Out of 20 cases presented in the document, 17 involved Chinese nationals working in the US.
The White House strategy document claims that “the pace of economic espionage and trade secret theft against U.S. corporations is accelerating”.
“Foreign competitors of U.S. corporations, some with ties to foreign governments, have increased their efforts to steal trade secret information through the recruitment of current
or former employees,” it says. “Additionally, there are indications that U.S. companies, law firms, academia, and financial institutions are experiencing cyber intrusion activity against electronic repositories containing trade secret information.”
The document recommends various courses of action to crack down on international economic espionage. These are:
- focusing diplomatic efforts on protecting trade secrets
- promoting best practice to help business protect their IP
- improving US law
- promoting public awareness
Unveiling the report yesterday, US attorney general Eric Holder made specific reference of the cyber security component of economic espionage.
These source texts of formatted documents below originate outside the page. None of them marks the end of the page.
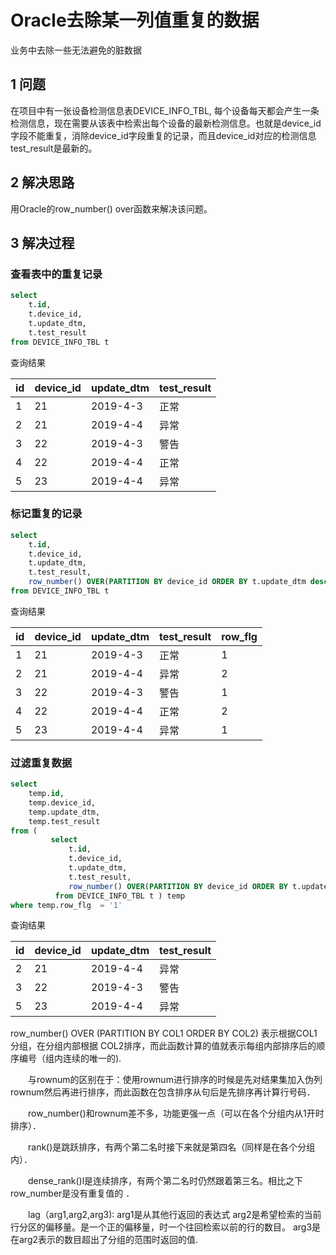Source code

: # Oracle去除某一列值重复的数据


业务中去除一些无法避免的脏数据

<!--more-->

## 1 问题

在项目中有一张设备检测信息表DEVICE_INFO_TBL, 每个设备每天都会产生一条检测信息，现在需要从该表中检索出每个设备的最新检测信息。也就是device_id字段不能重复，消除device_id字段重复的记录，而且device_id对应的检测信息test_result是最新的。

## 2 解决思路

用Oracle的row_number() over函数来解决该问题。

## 3 解决过程

### 查看表中的重复记录
```sql
select
    t.id,
    t.device_id,
    t.update_dtm,
    t.test_result
from DEVICE_INFO_TBL t
```

查询结果

|id     |device_id       |update_dtm      |test_result       |
|---------|-----------|---------|-----------| 
| 1     | 21     | 2019-4-3     | 正常
| 2    | 21       | 2019-4-4     | 异常   
| 3     | 22 | 2019-4-3     | 警告
| 4     | 22 | 2019-4-4     | 正常
| 5    | 23 | 2019-4-4     | 异常

### 标记重复的记录
```sql
select
    t.id,
    t.device_id,
    t.update_dtm,
    t.test_result,
    row_number() OVER(PARTITION BY device_id ORDER BY t.update_dtm desc) as row_flg   
from DEVICE_INFO_TBL t
```
查询结果

|id     |device_id       |update_dtm      |test_result   |row_flg       |
|---------|-----------|---------|-----------| -----------| 
| 1     | 21     | 2019-4-3     | 正常| 1
| 2    | 21       | 2019-4-4     | 异常| 2   
| 3     | 22 | 2019-4-3     | 警告| 1
| 4     | 22 | 2019-4-4     | 正常| 2
| 5    | 23 | 2019-4-4     | 异常| 1

### 过滤重复数据

```sql
select
    temp.id,
    temp.device_id,
    temp.update_dtm,
    temp.test_result
from (
         select
             t.id,
             t.device_id,
             t.update_dtm,
             t.test_result,
             row_number() OVER(PARTITION BY device_id ORDER BY t.update_dtm desc) as row_flg   
          from DEVICE_INFO_TBL t ) temp
where temp.row_flg  = '1'
```

查询结果

|id     |device_id       |update_dtm      |test_result       |
|---------|-----------|---------|-----------| 
| 2    | 21       | 2019-4-4     | 异常   
| 3     | 22 | 2019-4-3     | 警告
| 5    | 23 | 2019-4-4     | 异常

row_number() OVER (PARTITION BY COL1 ORDER BY COL2) 表示根据COL1分组，在分组内部根据 COL2排序，而此函数计算的值就表示每组内部排序后的顺序编号（组内连续的唯一的).

　　与rownum的区别在于：使用rownum进行排序的时候是先对结果集加入伪列rownum然后再进行排序，而此函数在包含排序从句后是先排序再计算行号码．

　　row_number()和rownum差不多，功能更强一点（可以在各个分组内从1开时排序）．

　　rank()是跳跃排序，有两个第二名时接下来就是第四名（同样是在各个分组内）．

　　dense_rank()l是连续排序，有两个第二名时仍然跟着第三名。相比之下row_number是没有重复值的 ．

　　lag（arg1,arg2,arg3):
arg1是从其他行返回的表达式
arg2是希望检索的当前行分区的偏移量。是一个正的偏移量，时一个往回检索以前的行的数目。
arg3是在arg2表示的数目超出了分组的范围时返回的值.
“A hacker in China can acquire source code from a software company in Virginia without leaving his or her desk,” he said. “With a few keystrokes, a terminated or simply unhappy employee of a defense contractor can misappropriate designs, processes, and formulas worth billions of dollars.”
Holder added that “proliferation of mobile devices and cloud-based computing would “create more access points and vulnerabilities that allow criminals to steal confidential information”.
The ‘economic espionage’ accusations against China, which have to date been mainly based on circumstantial evidence, are becoming more explicit.
Earlier this week, a report from cyber security consultancy Mandiant claimed that a secret unit of the Chinese army was responsible for cyber attacks on 141 business in the last seven years.